Yesterday morning, in the second session of my new (to me) Hatha yoga class, I found myself considering becoming a Hindu (is there a feminine form of that? a Hindini?). Well, maybe not really a practicing Hindu, since basically all I know about Hinduism is that there are lots and lots of gods and goddesses, and lots and lots of rituals to go with them. And that it started in India and has been around a long long time.

So I found myself feeling deeply grateful for the spiritual and religious tradition from which yoga springs. At least as interpreted gracefully by this particular teacher of the Kripalu "school" of yoga.

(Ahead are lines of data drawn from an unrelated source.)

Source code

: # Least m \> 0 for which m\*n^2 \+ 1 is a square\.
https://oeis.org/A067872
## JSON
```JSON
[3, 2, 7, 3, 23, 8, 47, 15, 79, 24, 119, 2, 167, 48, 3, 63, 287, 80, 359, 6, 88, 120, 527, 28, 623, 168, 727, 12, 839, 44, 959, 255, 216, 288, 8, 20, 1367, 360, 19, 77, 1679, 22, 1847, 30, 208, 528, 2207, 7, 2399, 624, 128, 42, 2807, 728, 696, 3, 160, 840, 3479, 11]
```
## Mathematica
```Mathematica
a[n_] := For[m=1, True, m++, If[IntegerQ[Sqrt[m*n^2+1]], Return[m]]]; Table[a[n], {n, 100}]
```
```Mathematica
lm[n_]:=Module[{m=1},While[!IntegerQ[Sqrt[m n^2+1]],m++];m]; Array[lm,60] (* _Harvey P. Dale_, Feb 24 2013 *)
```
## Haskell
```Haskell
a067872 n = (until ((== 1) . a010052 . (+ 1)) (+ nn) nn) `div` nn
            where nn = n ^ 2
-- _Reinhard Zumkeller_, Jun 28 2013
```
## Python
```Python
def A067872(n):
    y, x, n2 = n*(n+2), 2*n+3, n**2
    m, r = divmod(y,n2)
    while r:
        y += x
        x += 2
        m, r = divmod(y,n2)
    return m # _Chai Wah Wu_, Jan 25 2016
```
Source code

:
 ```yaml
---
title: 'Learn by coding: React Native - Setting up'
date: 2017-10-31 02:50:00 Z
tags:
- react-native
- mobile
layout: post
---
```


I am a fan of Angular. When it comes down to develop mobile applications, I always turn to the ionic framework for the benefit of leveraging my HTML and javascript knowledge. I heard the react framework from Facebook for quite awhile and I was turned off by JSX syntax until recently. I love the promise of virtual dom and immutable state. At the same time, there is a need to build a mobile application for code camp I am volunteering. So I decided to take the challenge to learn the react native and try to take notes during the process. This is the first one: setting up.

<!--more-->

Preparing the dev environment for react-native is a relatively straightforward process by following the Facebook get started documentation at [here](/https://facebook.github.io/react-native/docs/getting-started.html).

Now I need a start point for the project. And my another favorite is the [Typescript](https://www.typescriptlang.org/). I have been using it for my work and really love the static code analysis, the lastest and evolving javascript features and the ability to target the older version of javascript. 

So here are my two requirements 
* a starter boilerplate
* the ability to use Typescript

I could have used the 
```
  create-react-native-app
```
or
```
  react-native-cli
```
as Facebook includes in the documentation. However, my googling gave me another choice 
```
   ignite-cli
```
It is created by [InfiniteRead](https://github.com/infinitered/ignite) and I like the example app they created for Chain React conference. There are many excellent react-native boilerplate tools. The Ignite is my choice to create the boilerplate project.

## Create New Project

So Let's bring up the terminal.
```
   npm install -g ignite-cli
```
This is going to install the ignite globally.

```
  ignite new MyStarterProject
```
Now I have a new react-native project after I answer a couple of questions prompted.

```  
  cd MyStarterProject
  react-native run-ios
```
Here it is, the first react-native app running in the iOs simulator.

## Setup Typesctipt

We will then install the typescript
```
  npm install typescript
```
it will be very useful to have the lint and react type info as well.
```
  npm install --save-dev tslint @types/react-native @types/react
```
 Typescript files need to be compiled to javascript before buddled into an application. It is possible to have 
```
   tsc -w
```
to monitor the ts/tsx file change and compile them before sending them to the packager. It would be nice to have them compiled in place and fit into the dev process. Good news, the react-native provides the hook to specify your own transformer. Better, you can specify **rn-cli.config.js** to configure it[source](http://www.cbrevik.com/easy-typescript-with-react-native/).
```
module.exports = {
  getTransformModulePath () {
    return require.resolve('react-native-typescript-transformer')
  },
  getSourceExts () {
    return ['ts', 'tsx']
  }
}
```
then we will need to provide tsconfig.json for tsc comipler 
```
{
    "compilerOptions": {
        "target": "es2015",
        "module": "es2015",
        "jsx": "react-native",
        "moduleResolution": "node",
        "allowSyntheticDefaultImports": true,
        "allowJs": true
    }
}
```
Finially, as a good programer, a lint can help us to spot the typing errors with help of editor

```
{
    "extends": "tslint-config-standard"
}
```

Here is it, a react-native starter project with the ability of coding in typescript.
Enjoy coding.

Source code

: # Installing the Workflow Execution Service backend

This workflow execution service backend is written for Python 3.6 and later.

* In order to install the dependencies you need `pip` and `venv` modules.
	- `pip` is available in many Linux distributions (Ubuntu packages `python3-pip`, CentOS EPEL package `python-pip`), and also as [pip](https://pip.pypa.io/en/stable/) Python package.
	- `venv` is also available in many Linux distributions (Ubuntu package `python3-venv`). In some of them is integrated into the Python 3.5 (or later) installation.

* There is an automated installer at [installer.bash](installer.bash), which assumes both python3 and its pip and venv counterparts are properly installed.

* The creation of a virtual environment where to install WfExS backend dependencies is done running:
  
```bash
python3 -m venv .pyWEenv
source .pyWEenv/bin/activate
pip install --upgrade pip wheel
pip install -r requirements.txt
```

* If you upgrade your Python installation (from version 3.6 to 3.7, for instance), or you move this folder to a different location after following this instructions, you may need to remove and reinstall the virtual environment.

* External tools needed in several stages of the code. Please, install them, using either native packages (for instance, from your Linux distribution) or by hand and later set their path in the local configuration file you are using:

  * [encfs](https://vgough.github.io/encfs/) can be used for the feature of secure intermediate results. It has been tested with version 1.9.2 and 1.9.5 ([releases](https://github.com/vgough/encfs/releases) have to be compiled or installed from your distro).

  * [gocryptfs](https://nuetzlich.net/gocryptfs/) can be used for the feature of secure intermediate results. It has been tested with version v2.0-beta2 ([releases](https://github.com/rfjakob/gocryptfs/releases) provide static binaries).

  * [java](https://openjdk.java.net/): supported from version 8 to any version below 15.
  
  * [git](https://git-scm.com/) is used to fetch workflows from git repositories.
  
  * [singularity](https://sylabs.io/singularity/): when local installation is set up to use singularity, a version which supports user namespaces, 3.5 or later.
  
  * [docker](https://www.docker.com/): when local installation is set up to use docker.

I felt myself falling in love on the spot--with yoga's bringing together of masculine and feminine, of body and mind and spirit, of simple yet powerful observations, such as that the "yoga mudra" pose puts one's head lower than one's heart, as if befitting of spiritual wisdom.

Even though I have taken yoga classes off and on (more off than on) over the past ten or fifteen years, something feels different this time. I have a feeling it's not only that I have a different teacher but also that I am a different student. Meaning, I have changed. Something is different about me that makes me much more open to coming to yoga "again for the first time".

The difference between me-and-yoga-now and me-and-yoga-past is a little hard to pin down, nor would it necessarily be in the spirit of yoga or of my present way of being in the world to try too hard to do so, though my analytical mind would like nothing better.

If I had to say, the primary difference is that in the past I have largely approached yoga as a form of "exercise" and with a mindset of disconnect or compartmentalization. That my body might somehow be largely disconnected from other dimensions of my being--mind, spirit, soul. I think the sense of being divided in myself and having "compartments" in my life was much more prominent in former years.

And in approaching yoga as physical exercise, I have, despite knowing that it's not really in the spirit of yoga to compete or compare, been way more concerned with keeping up with the class, with "looking competent" at yoga, with wishing I were more flexible, more adept at remembering one pose from another, at getting things right, at impressing the teacher, at being as good at or secretly even better than my colleagues. And being hard on myself for not being those things.

I don't sense that happening this time. (At least not yet. Now that I've made this claim, we'll see how it goes from here!) What a relief!

Maybe a key factor is that the head of the yoga studio recommended that I start in a Level I class, because it has been a while since my last yoga class and the teacher would be new to me. And something about starting as a beginner really appealed to me! Maybe I felt a slight, teeny weeny bit of offended ego, but not much. That's something new. I don't have to prove myself here. Wow, what an amazing idea.

Much more than that I noticed I felt curious and even excited that I would get to experience allowing myself to be a beginner. To take things gently and slowly and (one can always hope!) mindfully. Not to judge myself for having to start small.

And you know what? I really feel right at home! As if I "belong" in this group. I'm not struggling to keep up (even though most of my peers have worked with this teacher for a while and know the moves better than me). I'm not overly worried about how I look or whether I'm doing it right. Well, most of the time.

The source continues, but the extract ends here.